Smith’s writings, investigative tours of the South, and interracial conferences were signs that intellectual and social change was brewing in the South. By the time the civil rights movement made its dramatic debut in the Montgomery, Alabama bus boycott of 1955, Smith had met or corresponded with many Southern blacks and concerned whites for years and was knowledgeable about the conditions in which African Americans lived, and their anger and frustration. She corresponded with civil rights leader Martin Luther King Jr. and publicly admired his work. She remained faithful to him until his death. Smith hailed the landmark 1954 Supreme Court ruling banning school segregation as “every child’s Magna Carta.” The following year she wrote The time has come, a leaflet demanding respect for the High Court’s decision. His other writings were diverse – from The trip (1954), a book of autobiographical reflections and social commentary based on a driving tour of coastal Georgia she took in 1952, for One o’clock (1959), an attack on McCarthyism thinly disguised as a novel.


Lillian Eugenia Smith was born into a large and prosperous family in Jasper, Florida on December 12, 1897. When the family business collapsed in 1915, her family moved to their cottage in Clayton, Rabun County, and started the Laurel Falls Girls Camp. Smith studied at Piedmont College (now the University of Piedmont) in Demorest (1915-16) then left to help run the family camp. Continuing her great love of music, she also made two stays at the Peabody Conservatory in Baltimore, Maryland (1917, 1919). In 1922, she traveled to China to give music lessons at a Methodist mission school. When her parents’ health began to fail in 1925, she returned home and eventually took over the running of the camp, which she transformed over time into a place for serious discussion of social issues. Her longtime partner Paula Snelling, a school counselor, helped her.

Lillian Smith

In 1936, the two founded Pseudopodia, a small magazine intended to promote their ideals and to give Southern writers, including Southern blacks, a forum. After several name changes, including south today, Smith closed the successful magazine in 1945 to devote himself to writing. Unfortunately, none of his books have reached the emotional power of his controversial novel. strange fruit or the intellectual and psychological depths of The dream killers. She battled cancer from the early 1950s until her death in 1966, but until the end she remained dedicated to her dream of a South free from the “ghosts” of Southern traditions. His last published work was Our faces, our words (1964), which applauded nonviolence in the civil rights movement.

Lillian Smith

Arguably, Smith’s time in China, where she witnessed prejudice, oppression, and constant violations of her early Christian principles, compelled her to become an outspoken social critic. But she was not religious and did not call herself religious. She read the giants of intellectual modernism (namely Freud) with great passion and quoted modernist writers (Henri Bergson, Carl Jung and Paul Tillich among others) in her attack on prejudice and narrow-mindedness. Her own sexual orientation and personal life gave her a clear existential understanding (she read most of the leading existentialists of her day) of what it meant to be part of a despised minority considered deviant and dangerous by many.

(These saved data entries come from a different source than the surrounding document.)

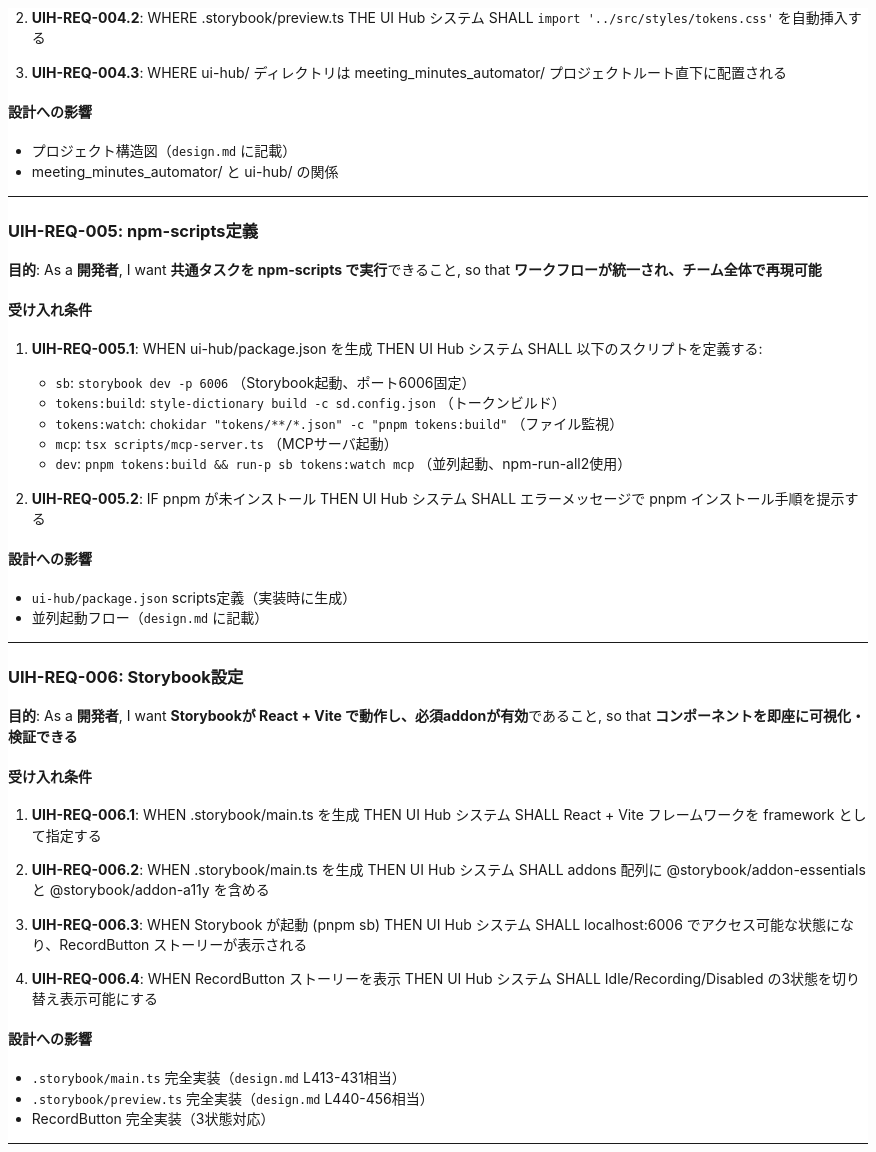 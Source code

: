 2. **UIH-REQ-004.2**: WHERE .storybook/preview.ts THE UI Hub システム SHALL `import '../src/styles/tokens.css'` を自動挿入する

3. **UIH-REQ-004.3**: WHERE ui-hub/ ディレクトリは meeting_minutes_automator/ プロジェクトルート直下に配置される

#### 設計への影響
- プロジェクト構造図（`design.md` に記載）
- meeting_minutes_automator/ と ui-hub/ の関係

---

### UIH-REQ-005: npm-scripts定義
**目的**: As a **開発者**, I want **共通タスクを npm-scripts で実行**できること, so that **ワークフローが統一され、チーム全体で再現可能**

#### 受け入れ条件

1. **UIH-REQ-005.1**: WHEN ui-hub/package.json を生成 THEN UI Hub システム SHALL 以下のスクリプトを定義する:
   - `sb`: `storybook dev -p 6006` （Storybook起動、ポート6006固定）
   - `tokens:build`: `style-dictionary build -c sd.config.json` （トークンビルド）
   - `tokens:watch`: `chokidar "tokens/**/*.json" -c "pnpm tokens:build"` （ファイル監視）
   - `mcp`: `tsx scripts/mcp-server.ts` （MCPサーバ起動）
   - `dev`: `pnpm tokens:build && run-p sb tokens:watch mcp` （並列起動、npm-run-all2使用）

2. **UIH-REQ-005.2**: IF pnpm が未インストール THEN UI Hub システム SHALL エラーメッセージで pnpm インストール手順を提示する

#### 設計への影響
- `ui-hub/package.json` scripts定義（実装時に生成）
- 並列起動フロー（`design.md` に記載）

---

### UIH-REQ-006: Storybook設定
**目的**: As a **開発者**, I want **Storybookが React + Vite で動作し、必須addonが有効**であること, so that **コンポーネントを即座に可視化・検証できる**

#### 受け入れ条件

1. **UIH-REQ-006.1**: WHEN .storybook/main.ts を生成 THEN UI Hub システム SHALL React + Vite フレームワークを framework として指定する

2. **UIH-REQ-006.2**: WHEN .storybook/main.ts を生成 THEN UI Hub システム SHALL addons 配列に @storybook/addon-essentials と @storybook/addon-a11y を含める

3. **UIH-REQ-006.3**: WHEN Storybook が起動 (pnpm sb) THEN UI Hub システム SHALL localhost:6006 でアクセス可能な状態になり、RecordButton ストーリーが表示される

4. **UIH-REQ-006.4**: WHEN RecordButton ストーリーを表示 THEN UI Hub システム SHALL Idle/Recording/Disabled の3状態を切り替え表示可能にする

#### 設計への影響
- `.storybook/main.ts` 完全実装（`design.md` L413-431相当）
- `.storybook/preview.ts` 完全実装（`design.md` L440-456相当）
- RecordButton 完全実装（3状態対応）

---
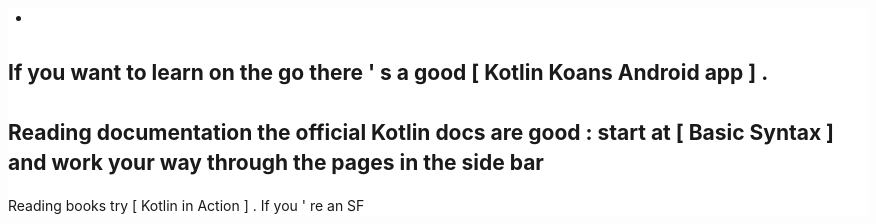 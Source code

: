 -
If
you
want
to
learn
on
the
go
there
'
s
a
good
[
Kotlin
Koans
Android
app
]
.
-
Reading
documentation
the
official
Kotlin
docs
are
good
:
start
at
[
Basic
Syntax
]
and
work
your
way
through
the
pages
in
the
side
bar
-
Reading
books
try
[
Kotlin
in
Action
]
.
If
you
'
re
an
SF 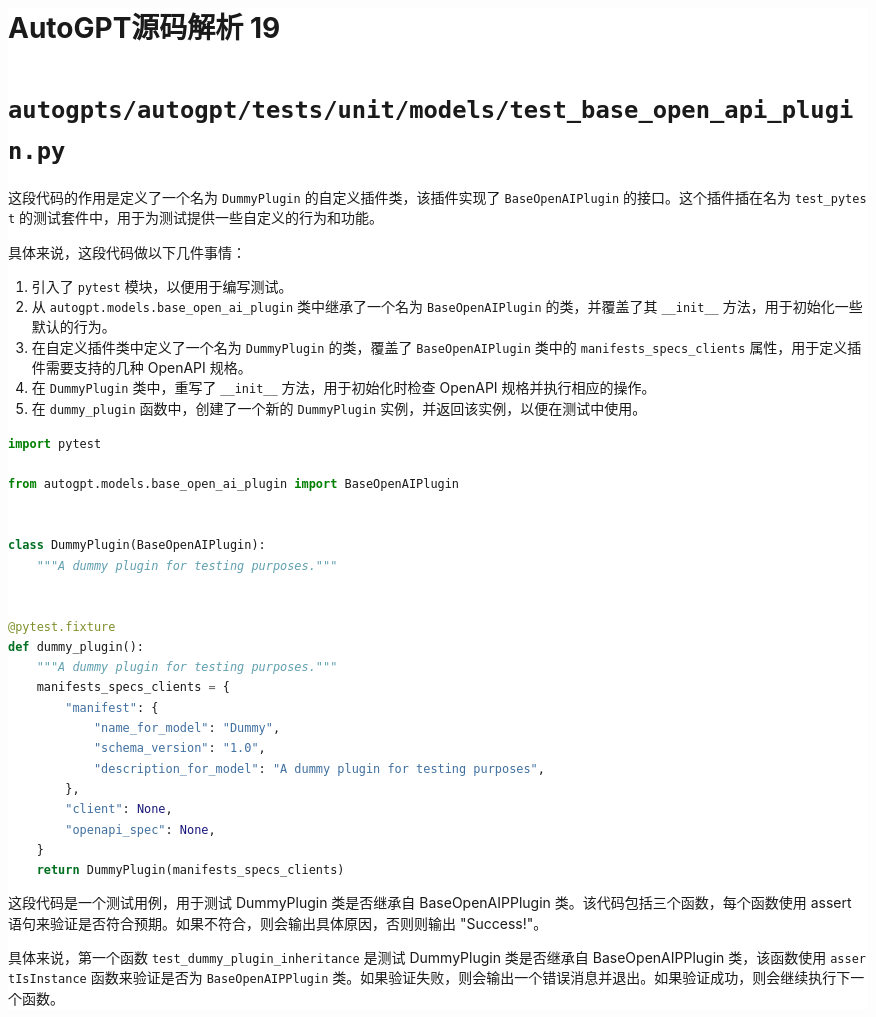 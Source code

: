 # AutoGPT源码解析 19

# `autogpts/autogpt/tests/unit/models/test_base_open_api_plugin.py`

这段代码的作用是定义了一个名为 `DummyPlugin` 的自定义插件类，该插件实现了 `BaseOpenAIPlugin` 的接口。这个插件插在名为 `test_pytest` 的测试套件中，用于为测试提供一些自定义的行为和功能。

具体来说，这段代码做以下几件事情：

1. 引入了 `pytest` 模块，以便用于编写测试。
2. 从 `autogpt.models.base_open_ai_plugin` 类中继承了一个名为 `BaseOpenAIPlugin` 的类，并覆盖了其 `__init__` 方法，用于初始化一些默认的行为。
3. 在自定义插件类中定义了一个名为 `DummyPlugin` 的类，覆盖了 `BaseOpenAIPlugin` 类中的 `manifests_specs_clients` 属性，用于定义插件需要支持的几种 OpenAPI 规格。
4. 在 `DummyPlugin` 类中，重写了 `__init__` 方法，用于初始化时检查 OpenAPI 规格并执行相应的操作。
5. 在 `dummy_plugin` 函数中，创建了一个新的 `DummyPlugin` 实例，并返回该实例，以便在测试中使用。


```py
import pytest

from autogpt.models.base_open_ai_plugin import BaseOpenAIPlugin


class DummyPlugin(BaseOpenAIPlugin):
    """A dummy plugin for testing purposes."""


@pytest.fixture
def dummy_plugin():
    """A dummy plugin for testing purposes."""
    manifests_specs_clients = {
        "manifest": {
            "name_for_model": "Dummy",
            "schema_version": "1.0",
            "description_for_model": "A dummy plugin for testing purposes",
        },
        "client": None,
        "openapi_spec": None,
    }
    return DummyPlugin(manifests_specs_clients)


```



这段代码是一个测试用例，用于测试 DummyPlugin 类是否继承自 BaseOpenAIPPlugin 类。该代码包括三个函数，每个函数使用 assert 语句来验证是否符合预期。如果不符合，则会输出具体原因，否则则输出 "Success!"。

具体来说，第一个函数 `test_dummy_plugin_inheritance` 是测试 DummyPlugin 类是否继承自 BaseOpenAIPPlugin 类，该函数使用 `assertIsInstance` 函数来验证是否为 `BaseOpenAIPPlugin` 类。如果验证失败，则会输出一个错误消息并退出。如果验证成功，则会继续执行下一个函数。
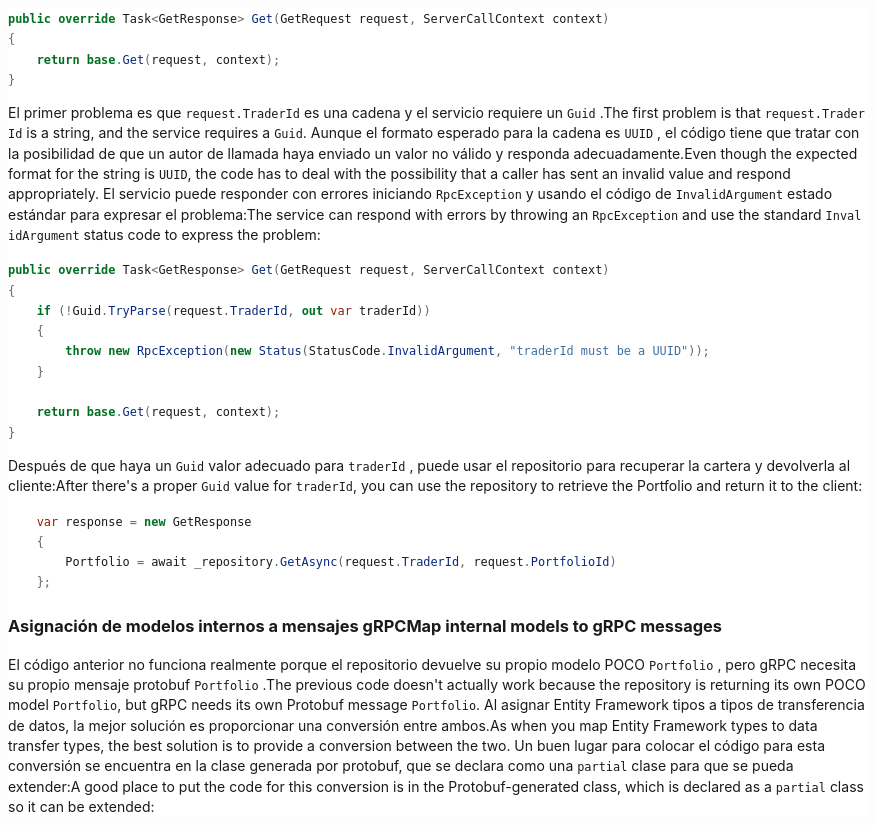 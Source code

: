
 ```csharp
public override Task<GetResponse> Get(GetRequest request, ServerCallContext context)
{
    return base.Get(request, context);
}
```

<span data-ttu-id="ce1ae-176">El primer problema es que `request.TraderId` es una cadena y el servicio requiere un `Guid` .</span><span class="sxs-lookup"><span data-stu-id="ce1ae-176">The first problem is that `request.TraderId` is a string, and the service requires a `Guid`.</span></span> <span data-ttu-id="ce1ae-177">Aunque el formato esperado para la cadena es `UUID` , el código tiene que tratar con la posibilidad de que un autor de llamada haya enviado un valor no válido y responda adecuadamente.</span><span class="sxs-lookup"><span data-stu-id="ce1ae-177">Even though the expected format for the string is `UUID`, the code has to deal with the possibility that a caller has sent an invalid value and respond appropriately.</span></span> <span data-ttu-id="ce1ae-178">El servicio puede responder con errores iniciando `RpcException` y usando el código de `InvalidArgument` estado estándar para expresar el problema:</span><span class="sxs-lookup"><span data-stu-id="ce1ae-178">The service can respond with errors by throwing an `RpcException` and use the standard `InvalidArgument` status code to express the problem:</span></span>

```csharp
public override Task<GetResponse> Get(GetRequest request, ServerCallContext context)
{
    if (!Guid.TryParse(request.TraderId, out var traderId))
    {
        throw new RpcException(new Status(StatusCode.InvalidArgument, "traderId must be a UUID"));
    }

    return base.Get(request, context);
}
```

<span data-ttu-id="ce1ae-179">Después de que haya un `Guid` valor adecuado para `traderId` , puede usar el repositorio para recuperar la cartera y devolverla al cliente:</span><span class="sxs-lookup"><span data-stu-id="ce1ae-179">After there's a proper `Guid` value for `traderId`, you can use the repository to retrieve the Portfolio and return it to the client:</span></span>

```csharp
    var response = new GetResponse
    {
        Portfolio = await _repository.GetAsync(request.TraderId, request.PortfolioId)
    };
```

### <a name="map-internal-models-to-grpc-messages"></a><span data-ttu-id="ce1ae-180">Asignación de modelos internos a mensajes gRPC</span><span class="sxs-lookup"><span data-stu-id="ce1ae-180">Map internal models to gRPC messages</span></span>

<span data-ttu-id="ce1ae-181">El código anterior no funciona realmente porque el repositorio devuelve su propio modelo POCO `Portfolio` , pero gRPC necesita su propio mensaje protobuf `Portfolio` .</span><span class="sxs-lookup"><span data-stu-id="ce1ae-181">The previous code doesn't actually work because the repository is returning its own POCO model `Portfolio`, but gRPC needs its own Protobuf message `Portfolio`.</span></span> <span data-ttu-id="ce1ae-182">Al asignar Entity Framework tipos a tipos de transferencia de datos, la mejor solución es proporcionar una conversión entre ambos.</span><span class="sxs-lookup"><span data-stu-id="ce1ae-182">As when you map Entity Framework types to data transfer types, the best solution is to provide a conversion between the two.</span></span> <span data-ttu-id="ce1ae-183">Un buen lugar para colocar el código para esta conversión se encuentra en la clase generada por protobuf, que se declara como una `partial` clase para que se pueda extender:</span><span class="sxs-lookup"><span data-stu-id="ce1ae-183">A good place to put the code for this conversion is in the Protobuf-generated class, which is declared as a `partial` class so it can be extended:</span></span>

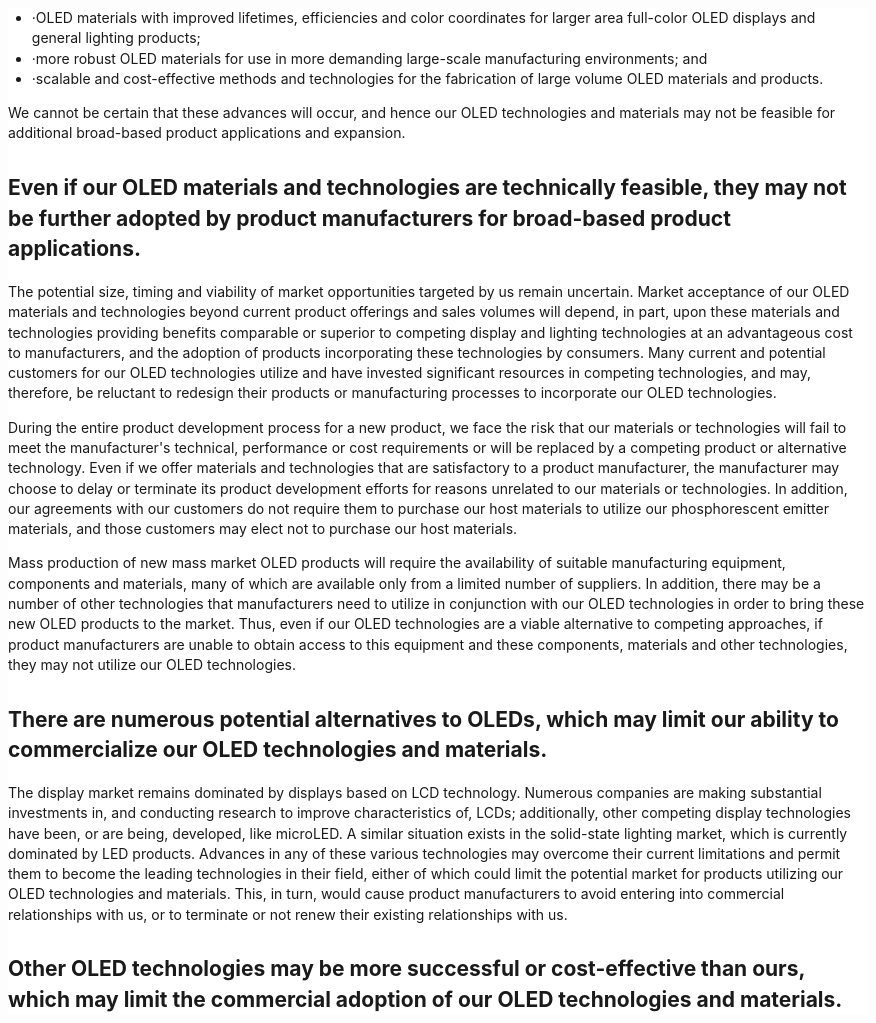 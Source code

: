 * ·OLED materials with improved lifetimes, efficiencies and color coordinates for larger area full-color OLED displays and general lighting products;
* ·more robust OLED materials for use in more demanding large-scale manufacturing environments; and
* ·scalable and cost-effective methods and technologies for the fabrication of large volume OLED materials and products.

We cannot be certain that these advances will occur, and hence our OLED technologies and materials may not be feasible for additional broad-based product applications and expansion.

Even if our OLED materials and technologies are technically feasible, they may not be further adopted by product manufacturers for broad-based product applications.
--------------------------------------------------------------------------------------------------------------------------------------------------------------------

The potential size, timing and viability of market opportunities targeted by us remain uncertain. Market acceptance of our OLED materials and technologies beyond current product offerings and sales volumes will depend, in part, upon these materials and technologies providing benefits comparable or superior to competing display and lighting technologies at an advantageous cost to manufacturers, and the adoption of products incorporating these technologies by consumers. Many current and potential customers for our OLED technologies utilize and have invested significant resources in competing technologies, and may, therefore, be reluctant to redesign their products or manufacturing processes to incorporate our OLED technologies.

During the entire product development process for a new product, we face the risk that our materials or technologies will fail to meet the manufacturer's technical, performance or cost requirements or will be replaced by a competing product or alternative technology. Even if we offer materials and technologies that are satisfactory to a product manufacturer, the manufacturer may choose to delay or terminate its product development efforts for reasons unrelated to our materials or technologies. In addition, our agreements with our customers do not require them to purchase our host materials to utilize our phosphorescent emitter materials, and those customers may elect not to purchase our host materials.

Mass production of new mass market OLED products will require the availability of suitable manufacturing equipment, components and materials, many of which are available only from a limited number of suppliers. In addition, there may be a number of other technologies that manufacturers need to utilize in conjunction with our OLED technologies in order to bring these new OLED products to the market. Thus, even if our OLED technologies are a viable alternative to competing approaches, if product manufacturers are unable to obtain access to this equipment and these components, materials and other technologies, they may not utilize our OLED technologies.

There are numerous potential alternatives to OLEDs, which may limit our ability to commercialize our OLED technologies and materials.
-------------------------------------------------------------------------------------------------------------------------------------

The display market remains dominated by displays based on LCD technology. Numerous companies are making substantial investments in, and conducting research to improve characteristics of, LCDs; additionally, other competing display technologies have been, or are being, developed, like microLED. A similar situation exists in the solid-state lighting market, which is currently dominated by LED products. Advances in any of these various technologies may overcome their current limitations and permit them to become the leading technologies in their field, either of which could limit the potential market for products utilizing our OLED technologies and materials. This, in turn, would cause product manufacturers to avoid entering into commercial relationships with us, or to terminate or not renew their existing relationships with us.

Other OLED technologies may be more successful or cost-effective than ours, which may limit the commercial adoption of our OLED technologies and materials.
-----------------------------------------------------------------------------------------------------------------------------------------------------------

On the whole, Smith’s neighbors were polite to her, but she knew what many Southerners thought of her and could decipher the ugliness of the expression, uttered by Eugene Talmadge, that strange fruit was a “literary corncob”. Fred Hobson wrote that Lillian Smith “was not afraid to face darkness within Southern and American society – racial, sexual and political. She was, in the finest sense of the word, a moralist, an absolutist , one of the last voices of all or nothing. Although her fame has declined since her death, she was one of the first significant voices of the civil rights movement in the American South, one of the first white southern writers to confront the evils of racism and injustice in a frank and uncompromising way.

Smith was inducted into the Georgia Women of Achievement in 1999 and the Georgia Writers Hall of Fame in 2000.